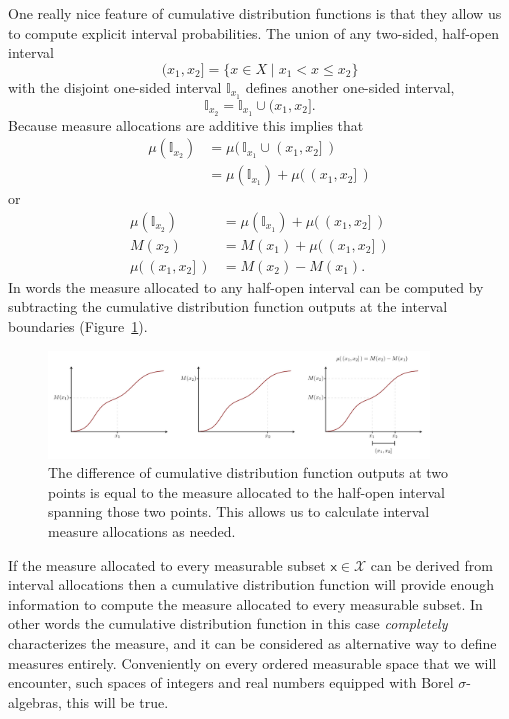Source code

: \documentclass[
  letterpaper,
  DIV=11,
  numbers=noendperiod]{scrartcl}
\begin{document}
One really nice feature of cumulative distribution functions is that
they allow us to compute explicit interval probabilities. The union of
any two-sided, half-open interval \[
( x_{1}, x_{2} ] = \{ x \in X \mid x_{1} < x \le x_{2} \}
\] with the disjoint one-sided interval \(\mathbb{I}_{x_{1}}\) defines
another one-sided interval, \[
\mathbb{I}_{x_{2}} = \mathbb{I}_{x_{1}} \cup (x_{1}, x_{2}].
\] Because measure allocations are additive this implies that
\begin{align*}
\mu(\mathbb{I}_{x_{2}})
&= \mu( \, \mathbb{I}_{x_{1}} \cup (x_{1}, x_{2}] \, )
\\
&= \mu(\mathbb{I}_{x_{1}}) + \mu( \, (x_{1}, x_{2}] \, )
\end{align*} or \begin{align*}
\mu(\mathbb{I}_{x_{2}})
&=
\mu(\mathbb{I}_{x_{1}}) + \mu( \, (x_{1}, x_{2}] \, )
\\
M(x_{2})
&=
M(x_{1}) + \mu( \, (x_{1}, x_{2}] \, )
\\
\mu( \, (x_{1}, x_{2}] \, )
&
= M(x_{2})  - M(x_{1}).
\end{align*} In words the measure allocated to any half-open interval
can be computed by subtracting the cumulative distribution function
outputs at the interval boundaries (Figure~\ref{fig-cdf-probs}).

\begin{figure}

{\centering \includegraphics[width=0.9\textwidth,height=\textheight]{figures/cdfs/cdf_probs/cdf_probs.pdf}

}

\caption{\label{fig-cdf-probs}The difference of cumulative distribution
function outputs at two points is equal to the measure allocated to the
half-open interval spanning those two points. This allows us to
calculate interval measure allocations as needed.}

\end{figure}

If the measure allocated to every measurable subset
\(\mathsf{x} \in \mathcal{X}\) can be derived from interval allocations
then a cumulative distribution function will provide enough information
to compute the measure allocated to every measurable subset. In other
words the cumulative distribution function in this case
\emph{completely} characterizes the measure, and it can be considered as
alternative way to define measures entirely. Conveniently on every
ordered measurable space that we will encounter, such spaces of integers
and real numbers equipped with Borel \(\sigma\)-algebras, this will be
true.
\end{document}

######

__WHAT IS EXPECTED__.
All lines from the one containing "words the cumulative" to the end of the records, both ends included, should be printed exactly and on their own.

__YOUR SOLUTION__.
words the cumulative distribution function in this case
\emph{completely} characterizes the measure, and it can be considered as
alternative way to define measures entirely. Conveniently on every
ordered measurable space that we will encounter, such spaces of integers
and real numbers equipped with Borel \(\sigma\)-algebras, this will be
true.
\end{document}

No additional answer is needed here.